ACTION ITEM
In the data below, find every line with the string "white" and pull it out.

EXERCISE INPUTS

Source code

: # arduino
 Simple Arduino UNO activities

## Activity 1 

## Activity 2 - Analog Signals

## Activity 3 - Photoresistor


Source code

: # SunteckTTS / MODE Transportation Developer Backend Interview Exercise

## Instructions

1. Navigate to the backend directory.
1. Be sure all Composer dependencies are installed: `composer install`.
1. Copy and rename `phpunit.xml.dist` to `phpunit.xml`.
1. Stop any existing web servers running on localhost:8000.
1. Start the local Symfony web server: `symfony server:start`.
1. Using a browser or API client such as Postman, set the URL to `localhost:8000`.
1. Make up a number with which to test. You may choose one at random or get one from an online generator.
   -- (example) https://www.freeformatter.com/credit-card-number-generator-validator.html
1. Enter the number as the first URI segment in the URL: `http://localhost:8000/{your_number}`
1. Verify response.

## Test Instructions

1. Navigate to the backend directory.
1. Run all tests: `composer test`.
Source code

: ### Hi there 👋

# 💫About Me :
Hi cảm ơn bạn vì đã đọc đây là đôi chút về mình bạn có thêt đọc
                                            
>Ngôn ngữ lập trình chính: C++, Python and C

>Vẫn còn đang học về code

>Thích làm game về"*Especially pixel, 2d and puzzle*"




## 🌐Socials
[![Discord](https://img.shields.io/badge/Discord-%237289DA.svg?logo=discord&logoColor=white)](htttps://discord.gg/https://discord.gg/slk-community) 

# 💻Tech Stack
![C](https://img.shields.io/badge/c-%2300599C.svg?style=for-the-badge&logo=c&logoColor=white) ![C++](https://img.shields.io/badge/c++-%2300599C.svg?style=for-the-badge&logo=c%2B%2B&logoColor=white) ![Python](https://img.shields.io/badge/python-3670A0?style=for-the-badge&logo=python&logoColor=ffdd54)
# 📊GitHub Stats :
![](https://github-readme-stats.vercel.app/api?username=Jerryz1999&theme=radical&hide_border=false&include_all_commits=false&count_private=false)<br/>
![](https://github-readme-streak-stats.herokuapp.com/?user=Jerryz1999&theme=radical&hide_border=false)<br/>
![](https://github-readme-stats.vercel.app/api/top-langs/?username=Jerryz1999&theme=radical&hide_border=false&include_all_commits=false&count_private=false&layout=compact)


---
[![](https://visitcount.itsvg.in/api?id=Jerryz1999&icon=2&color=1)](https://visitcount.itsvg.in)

RESULT OF THE TASK
[![Discord](https://img.shields.io/badge/Discord-%237289DA.svg?logo=discord&logoColor=white)](htttps://discord.gg/https://discord.gg/slk-community) 
![C](https://img.shields.io/badge/c-%2300599C.svg?style=for-the-badge&logo=c&logoColor=white) ![C++](https://img.shields.io/badge/c++-%2300599C.svg?style=for-the-badge&logo=c%2B%2B&logoColor=white) ![Python](https://img.shields.io/badge/python-3670A0?style=for-the-badge&logo=python&logoColor=ffdd54)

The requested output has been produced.